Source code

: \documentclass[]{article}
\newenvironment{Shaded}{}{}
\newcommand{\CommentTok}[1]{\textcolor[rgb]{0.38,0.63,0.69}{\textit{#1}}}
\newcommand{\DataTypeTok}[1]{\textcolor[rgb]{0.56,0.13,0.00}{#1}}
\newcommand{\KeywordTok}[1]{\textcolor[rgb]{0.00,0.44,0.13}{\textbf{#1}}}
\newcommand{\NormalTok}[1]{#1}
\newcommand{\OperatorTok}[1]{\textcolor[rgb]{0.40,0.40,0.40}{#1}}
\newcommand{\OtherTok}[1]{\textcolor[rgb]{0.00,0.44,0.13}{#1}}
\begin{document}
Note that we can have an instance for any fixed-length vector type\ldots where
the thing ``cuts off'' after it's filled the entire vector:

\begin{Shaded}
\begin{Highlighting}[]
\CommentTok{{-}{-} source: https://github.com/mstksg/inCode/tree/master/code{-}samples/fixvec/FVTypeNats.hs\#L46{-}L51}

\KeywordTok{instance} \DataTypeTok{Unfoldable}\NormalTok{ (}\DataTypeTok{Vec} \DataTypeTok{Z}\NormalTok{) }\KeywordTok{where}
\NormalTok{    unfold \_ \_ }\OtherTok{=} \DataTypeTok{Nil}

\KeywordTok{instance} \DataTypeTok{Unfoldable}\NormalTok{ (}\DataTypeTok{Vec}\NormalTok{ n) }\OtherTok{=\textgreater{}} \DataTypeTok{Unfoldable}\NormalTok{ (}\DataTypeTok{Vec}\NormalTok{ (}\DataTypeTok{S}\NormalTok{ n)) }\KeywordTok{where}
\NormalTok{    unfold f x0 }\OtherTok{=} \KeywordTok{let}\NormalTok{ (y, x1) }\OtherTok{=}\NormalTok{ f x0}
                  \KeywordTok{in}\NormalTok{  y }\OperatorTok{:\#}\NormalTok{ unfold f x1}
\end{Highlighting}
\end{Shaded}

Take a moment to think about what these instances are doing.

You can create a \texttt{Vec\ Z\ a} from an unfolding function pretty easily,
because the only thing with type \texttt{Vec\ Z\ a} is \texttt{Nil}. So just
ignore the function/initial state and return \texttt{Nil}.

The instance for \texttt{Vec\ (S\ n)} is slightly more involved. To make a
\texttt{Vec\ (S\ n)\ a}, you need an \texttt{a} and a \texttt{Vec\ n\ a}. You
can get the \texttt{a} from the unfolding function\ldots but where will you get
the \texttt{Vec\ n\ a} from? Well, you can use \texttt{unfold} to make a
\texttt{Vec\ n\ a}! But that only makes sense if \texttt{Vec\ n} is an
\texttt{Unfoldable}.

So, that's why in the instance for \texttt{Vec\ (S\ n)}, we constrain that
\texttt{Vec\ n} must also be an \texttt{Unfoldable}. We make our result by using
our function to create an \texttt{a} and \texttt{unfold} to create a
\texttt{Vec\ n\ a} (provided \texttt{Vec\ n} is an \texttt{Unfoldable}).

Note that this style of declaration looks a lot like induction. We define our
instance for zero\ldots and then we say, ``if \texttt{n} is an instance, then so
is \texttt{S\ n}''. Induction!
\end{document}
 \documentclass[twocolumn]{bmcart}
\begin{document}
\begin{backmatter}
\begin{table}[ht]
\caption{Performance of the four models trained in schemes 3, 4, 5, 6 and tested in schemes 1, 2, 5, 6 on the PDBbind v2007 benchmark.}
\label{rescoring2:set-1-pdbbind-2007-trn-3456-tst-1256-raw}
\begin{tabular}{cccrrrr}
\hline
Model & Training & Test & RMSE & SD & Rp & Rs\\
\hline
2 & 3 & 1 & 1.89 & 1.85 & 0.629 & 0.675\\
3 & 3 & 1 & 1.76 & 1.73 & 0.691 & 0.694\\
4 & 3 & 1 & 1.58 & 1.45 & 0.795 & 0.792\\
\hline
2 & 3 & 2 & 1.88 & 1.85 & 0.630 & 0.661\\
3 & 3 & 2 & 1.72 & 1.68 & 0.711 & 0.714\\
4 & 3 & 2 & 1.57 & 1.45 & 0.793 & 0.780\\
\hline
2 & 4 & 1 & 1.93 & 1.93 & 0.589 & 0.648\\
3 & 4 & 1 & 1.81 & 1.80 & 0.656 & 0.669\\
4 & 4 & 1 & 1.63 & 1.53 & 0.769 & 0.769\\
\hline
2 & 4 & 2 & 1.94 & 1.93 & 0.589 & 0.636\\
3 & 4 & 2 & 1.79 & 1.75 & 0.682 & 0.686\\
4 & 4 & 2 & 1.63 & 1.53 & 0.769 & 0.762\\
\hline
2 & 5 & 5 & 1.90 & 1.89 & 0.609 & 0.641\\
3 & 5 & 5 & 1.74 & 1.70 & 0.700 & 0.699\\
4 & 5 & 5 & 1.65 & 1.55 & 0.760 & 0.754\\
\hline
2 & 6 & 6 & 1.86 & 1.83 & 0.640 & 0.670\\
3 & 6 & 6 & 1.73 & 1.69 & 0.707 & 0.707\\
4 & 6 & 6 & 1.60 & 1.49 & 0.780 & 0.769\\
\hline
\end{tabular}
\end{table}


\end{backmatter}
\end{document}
* * * *
DIRECTIONS FOR THIS TASK |
Every line above with the string "documentclass" in it needs to be copied.

RESULT OF THIS EXERCISE |
: \documentclass[]{article}
 \documentclass[twocolumn]{bmcart}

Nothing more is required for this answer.